» **Exercise details**:
Repeat every record exactly, but omit the images.

» **Source data**:
━━━━━━

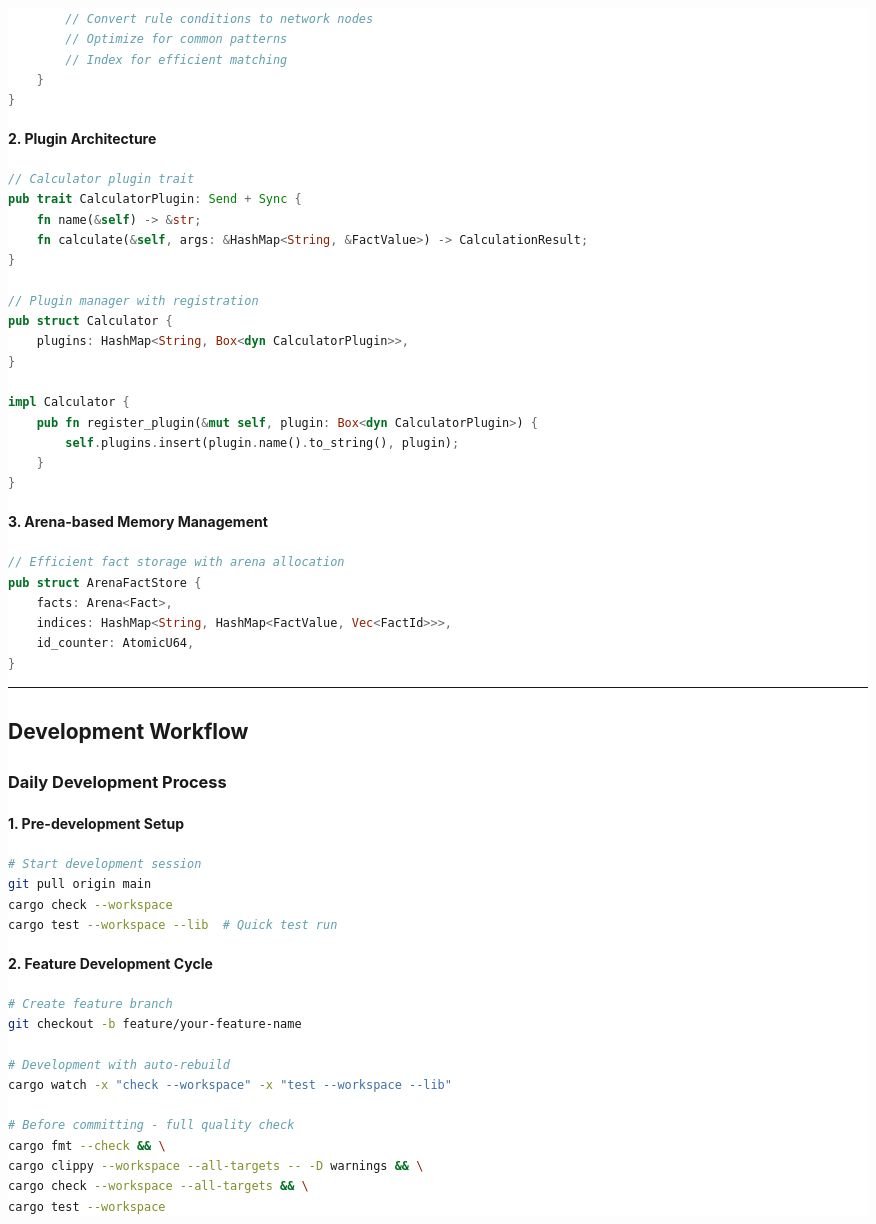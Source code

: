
 ```rust
        // Convert rule conditions to network nodes
        // Optimize for common patterns
        // Index for efficient matching
    }
}
```

#### 2. Plugin Architecture
```rust
// Calculator plugin trait
pub trait CalculatorPlugin: Send + Sync {
    fn name(&self) -> &str;
    fn calculate(&self, args: &HashMap<String, &FactValue>) -> CalculationResult;
}

// Plugin manager with registration
pub struct Calculator {
    plugins: HashMap<String, Box<dyn CalculatorPlugin>>,
}

impl Calculator {
    pub fn register_plugin(&mut self, plugin: Box<dyn CalculatorPlugin>) {
        self.plugins.insert(plugin.name().to_string(), plugin);
    }
}
```

#### 3. Arena-based Memory Management
```rust
// Efficient fact storage with arena allocation
pub struct ArenaFactStore {
    facts: Arena<Fact>,
    indices: HashMap<String, HashMap<FactValue, Vec<FactId>>>,
    id_counter: AtomicU64,
}
```

---

## Development Workflow

### Daily Development Process

#### 1. Pre-development Setup
```bash
# Start development session
git pull origin main
cargo check --workspace
cargo test --workspace --lib  # Quick test run
```

#### 2. Feature Development Cycle
```bash
# Create feature branch
git checkout -b feature/your-feature-name

# Development with auto-rebuild
cargo watch -x "check --workspace" -x "test --workspace --lib"

# Before committing - full quality check
cargo fmt --check && \
cargo clippy --workspace --all-targets -- -D warnings && \
cargo check --workspace --all-targets && \
cargo test --workspace
```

━━━━━━

» **Response area**:
Source code

:
 ```rust
        // Convert rule conditions to network nodes
        // Optimize for common patterns
        // Index for efficient matching
    }
}
```

#### 2. Plugin Architecture
```rust
// Calculator plugin trait
pub trait CalculatorPlugin: Send + Sync {
    fn name(&self) -> &str;
    fn calculate(&self, args: &HashMap<String, &FactValue>) -> CalculationResult;
}

// Plugin manager with registration
pub struct Calculator {
    plugins: HashMap<String, Box<dyn CalculatorPlugin>>,
}

impl Calculator {
    pub fn register_plugin(&mut self, plugin: Box<dyn CalculatorPlugin>) {
        self.plugins.insert(plugin.name().to_string(), plugin);
    }
}
```

#### 3. Arena-based Memory Management
```rust
// Efficient fact storage with arena allocation
pub struct ArenaFactStore {
    facts: Arena<Fact>,
    indices: HashMap<String, HashMap<FactValue, Vec<FactId>>>,
    id_counter: AtomicU64,
}
```

---

## Development Workflow

### Daily Development Process

#### 1. Pre-development Setup
```bash
# Start development session
git pull origin main
cargo check --workspace
cargo test --workspace --lib  # Quick test run
```

#### 2. Feature Development Cycle
```bash
# Create feature branch
git checkout -b feature/your-feature-name

# Development with auto-rebuild
cargo watch -x "check --workspace" -x "test --workspace --lib"

# Before committing - full quality check
cargo fmt --check && \
cargo clippy --workspace --all-targets -- -D warnings && \
cargo check --workspace --all-targets && \
cargo test --workspace
```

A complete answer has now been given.